Of course I was upset my serves that didn't even go over the net had lost us the match, which is perfectly normal, however after I just went... quiet.
I shook hands with the team, thanked my partner for playing with me, and just kept quiet as our coach debriefed us. I went quiet because I knew if I said something it probably would have come out with a broken voice and then later give me an asthma attack.
The team loaded back the van and we left back to campus. I was in the back, put my earphones in, and wallowed in silence as I pretended to sleep.
See what I did wrong?
You see, playing doubles means you have a teammate there to protect, help, and lose or win a match with. At the same time, you have someone to protect you, help you, and lose or win a match with. For not wanting to recognize those sad emotions within me and bottled them up, I left my partner in silence on the way back to campus.
Who knows what she had been thinking at the time as well? I didn't know because I also didn't ask. I felt like I failed her back when I lost the match for us, but I think I failed her more as a teammate when I secluded myself in my exhaustion.
To make it worse, after coming back to campus, I left to go back to the gym and practice more and left the team when they went all together to have dinner.
Hey! Do you know what would really help someone like this? That's right! A "Glowing Garden". Only for tonight, the offer of two Glowing Garden for the price of one is on sale!
Anyways, phew... So, how could emotional intelligence help me then? Probably not be a better partner after the game. Yes, I had been super tired, upset enough to go mute, and had no energy to give the kind she deserved. Either way, I think if I had recognized my feelings, saw them for what they are and taken into account other things like mindset, self-regulation, and active listening, I could have been a better teammate back then. I could have asked how they felt after the match, and hear their thoughts out even when I am afraid they were angry at me for losing those last points.

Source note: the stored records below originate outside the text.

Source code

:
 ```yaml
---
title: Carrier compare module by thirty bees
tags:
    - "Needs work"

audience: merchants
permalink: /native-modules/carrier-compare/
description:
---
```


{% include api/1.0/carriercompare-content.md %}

I recognized all of this that same night, and so I went to apologize the next time we had met. That experience is not something I am proud of but since I am just learning now to play doubles, and what it means to be in a sports team, it is a good learning experience to look back at and gain wisdom from. Instead of letting myself feel all the shame and guilt I am going to use EQ to look at it through a different perspective and grow from it.